Copy, from the material below, each line where "patterns" shows up.

#### [Exercise data]
▬▬▬▬▬▬▬▬▬▬
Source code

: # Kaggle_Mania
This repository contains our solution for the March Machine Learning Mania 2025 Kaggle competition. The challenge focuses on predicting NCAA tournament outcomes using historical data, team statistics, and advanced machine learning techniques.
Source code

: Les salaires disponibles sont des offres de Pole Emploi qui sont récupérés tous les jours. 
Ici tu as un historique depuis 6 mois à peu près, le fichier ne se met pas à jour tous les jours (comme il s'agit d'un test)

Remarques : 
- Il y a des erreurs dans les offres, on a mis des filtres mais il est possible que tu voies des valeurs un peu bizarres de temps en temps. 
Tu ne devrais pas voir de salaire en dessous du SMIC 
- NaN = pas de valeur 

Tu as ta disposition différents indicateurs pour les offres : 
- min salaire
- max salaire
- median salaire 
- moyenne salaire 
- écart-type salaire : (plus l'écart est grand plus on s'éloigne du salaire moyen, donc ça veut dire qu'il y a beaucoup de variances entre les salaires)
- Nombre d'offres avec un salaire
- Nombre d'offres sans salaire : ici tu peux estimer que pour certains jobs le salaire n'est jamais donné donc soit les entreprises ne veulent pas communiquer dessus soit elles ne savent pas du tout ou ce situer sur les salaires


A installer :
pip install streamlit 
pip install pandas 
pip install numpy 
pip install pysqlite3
▬▬▬▬▬▬▬▬▬▬
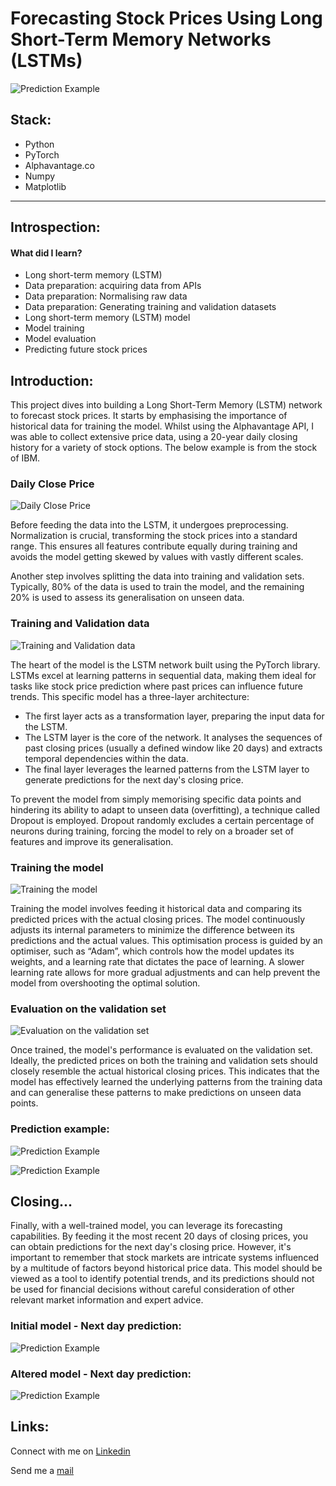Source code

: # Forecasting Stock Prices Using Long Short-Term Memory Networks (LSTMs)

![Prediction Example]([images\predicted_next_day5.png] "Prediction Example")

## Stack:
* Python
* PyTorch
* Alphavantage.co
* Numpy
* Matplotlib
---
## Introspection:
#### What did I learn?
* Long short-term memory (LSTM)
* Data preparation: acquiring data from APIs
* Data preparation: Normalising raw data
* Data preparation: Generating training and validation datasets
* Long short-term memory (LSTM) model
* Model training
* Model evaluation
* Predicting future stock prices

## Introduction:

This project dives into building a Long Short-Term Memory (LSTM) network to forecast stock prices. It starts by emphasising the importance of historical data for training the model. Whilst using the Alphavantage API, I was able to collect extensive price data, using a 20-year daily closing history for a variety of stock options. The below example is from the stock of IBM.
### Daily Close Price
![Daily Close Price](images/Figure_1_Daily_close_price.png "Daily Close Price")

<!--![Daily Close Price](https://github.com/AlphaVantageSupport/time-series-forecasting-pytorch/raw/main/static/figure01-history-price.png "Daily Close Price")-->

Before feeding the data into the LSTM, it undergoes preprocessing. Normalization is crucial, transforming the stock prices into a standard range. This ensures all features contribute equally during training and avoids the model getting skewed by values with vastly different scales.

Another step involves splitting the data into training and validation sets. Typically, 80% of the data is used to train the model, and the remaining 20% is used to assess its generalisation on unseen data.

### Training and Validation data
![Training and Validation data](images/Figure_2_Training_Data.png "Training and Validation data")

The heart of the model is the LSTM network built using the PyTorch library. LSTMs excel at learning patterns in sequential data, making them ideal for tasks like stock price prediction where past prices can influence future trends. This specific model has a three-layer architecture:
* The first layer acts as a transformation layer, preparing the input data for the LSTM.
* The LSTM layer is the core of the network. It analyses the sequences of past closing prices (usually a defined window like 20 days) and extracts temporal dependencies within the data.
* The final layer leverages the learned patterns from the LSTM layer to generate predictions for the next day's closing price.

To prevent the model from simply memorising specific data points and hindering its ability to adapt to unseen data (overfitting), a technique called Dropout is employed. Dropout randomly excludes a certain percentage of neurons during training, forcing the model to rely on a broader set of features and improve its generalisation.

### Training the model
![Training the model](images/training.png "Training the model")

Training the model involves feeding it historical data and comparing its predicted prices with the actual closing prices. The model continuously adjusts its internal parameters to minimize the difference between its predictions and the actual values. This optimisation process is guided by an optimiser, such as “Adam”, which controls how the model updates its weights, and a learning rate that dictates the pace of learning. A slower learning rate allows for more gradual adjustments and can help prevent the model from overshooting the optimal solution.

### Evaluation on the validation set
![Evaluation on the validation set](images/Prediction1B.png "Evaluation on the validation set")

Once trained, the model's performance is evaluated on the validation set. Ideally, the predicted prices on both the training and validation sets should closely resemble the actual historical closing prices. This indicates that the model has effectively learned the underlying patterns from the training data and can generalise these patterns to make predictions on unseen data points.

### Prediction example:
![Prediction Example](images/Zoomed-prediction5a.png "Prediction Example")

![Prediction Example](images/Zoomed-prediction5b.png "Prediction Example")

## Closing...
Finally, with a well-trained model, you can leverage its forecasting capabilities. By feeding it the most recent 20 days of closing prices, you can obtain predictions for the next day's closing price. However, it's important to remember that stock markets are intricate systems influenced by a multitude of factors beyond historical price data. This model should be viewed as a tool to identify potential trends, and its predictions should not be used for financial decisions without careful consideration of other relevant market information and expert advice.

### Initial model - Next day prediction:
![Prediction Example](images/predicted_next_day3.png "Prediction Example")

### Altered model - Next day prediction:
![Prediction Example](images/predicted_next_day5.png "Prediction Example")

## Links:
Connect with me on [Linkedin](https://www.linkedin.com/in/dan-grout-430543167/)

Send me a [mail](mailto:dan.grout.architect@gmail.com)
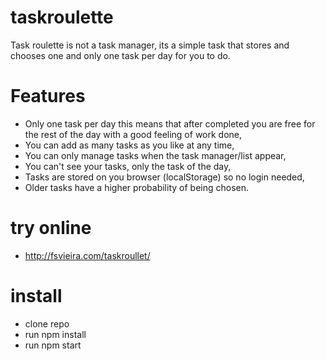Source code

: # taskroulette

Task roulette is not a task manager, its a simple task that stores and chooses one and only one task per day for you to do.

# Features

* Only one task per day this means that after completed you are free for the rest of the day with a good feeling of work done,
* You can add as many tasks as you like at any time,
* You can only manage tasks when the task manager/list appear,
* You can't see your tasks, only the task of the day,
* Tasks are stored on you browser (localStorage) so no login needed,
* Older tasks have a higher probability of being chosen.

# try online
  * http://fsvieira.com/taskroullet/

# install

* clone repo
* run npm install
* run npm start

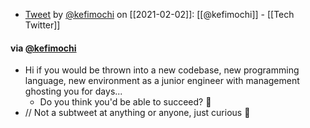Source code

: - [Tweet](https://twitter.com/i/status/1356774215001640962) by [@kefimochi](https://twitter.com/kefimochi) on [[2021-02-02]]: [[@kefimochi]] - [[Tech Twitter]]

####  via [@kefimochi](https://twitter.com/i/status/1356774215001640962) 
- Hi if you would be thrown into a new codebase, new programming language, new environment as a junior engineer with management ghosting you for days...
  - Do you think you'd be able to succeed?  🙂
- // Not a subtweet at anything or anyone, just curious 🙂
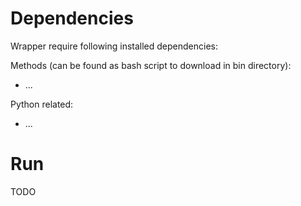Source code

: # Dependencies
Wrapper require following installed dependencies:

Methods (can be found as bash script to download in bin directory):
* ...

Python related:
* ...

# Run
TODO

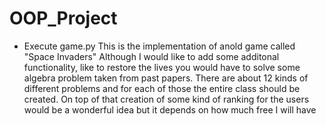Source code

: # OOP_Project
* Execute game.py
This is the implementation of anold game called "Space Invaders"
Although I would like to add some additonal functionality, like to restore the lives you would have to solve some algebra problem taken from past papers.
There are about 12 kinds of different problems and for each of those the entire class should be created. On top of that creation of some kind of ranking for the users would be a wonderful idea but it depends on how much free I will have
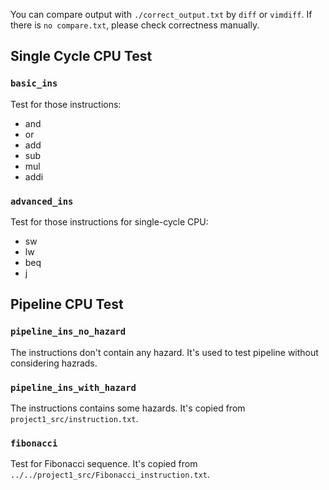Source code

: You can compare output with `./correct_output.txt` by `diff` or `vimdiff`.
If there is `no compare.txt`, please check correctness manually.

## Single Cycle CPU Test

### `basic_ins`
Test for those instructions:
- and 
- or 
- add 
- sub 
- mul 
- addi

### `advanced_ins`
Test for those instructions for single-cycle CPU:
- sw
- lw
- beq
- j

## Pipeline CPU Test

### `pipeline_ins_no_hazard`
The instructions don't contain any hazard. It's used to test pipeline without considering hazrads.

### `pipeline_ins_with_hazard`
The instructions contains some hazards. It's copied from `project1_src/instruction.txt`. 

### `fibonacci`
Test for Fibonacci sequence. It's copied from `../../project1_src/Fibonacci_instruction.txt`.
▬▬▬▬▬▬▬▬▬▬
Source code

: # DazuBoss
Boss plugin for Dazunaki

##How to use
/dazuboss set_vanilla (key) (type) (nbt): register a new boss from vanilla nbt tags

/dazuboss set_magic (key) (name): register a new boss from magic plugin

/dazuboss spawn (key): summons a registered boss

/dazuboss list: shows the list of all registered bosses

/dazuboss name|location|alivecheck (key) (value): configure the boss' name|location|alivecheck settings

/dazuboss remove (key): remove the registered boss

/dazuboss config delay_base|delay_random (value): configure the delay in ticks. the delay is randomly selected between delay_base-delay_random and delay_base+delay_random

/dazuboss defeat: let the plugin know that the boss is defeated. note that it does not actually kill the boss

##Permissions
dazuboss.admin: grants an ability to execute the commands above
▬▬▬▬▬▬▬▬▬▬
#### [Response area]
The heart of the model is the LSTM network built using the PyTorch library. LSTMs excel at learning patterns in sequential data, making them ideal for tasks like stock price prediction where past prices can influence future trends. This specific model has a three-layer architecture:
* The final layer leverages the learned patterns from the LSTM layer to generate predictions for the next day's closing price.
Once trained, the model's performance is evaluated on the validation set. Ideally, the predicted prices on both the training and validation sets should closely resemble the actual historical closing prices. This indicates that the model has effectively learned the underlying patterns from the training data and can generalise these patterns to make predictions on unseen data points.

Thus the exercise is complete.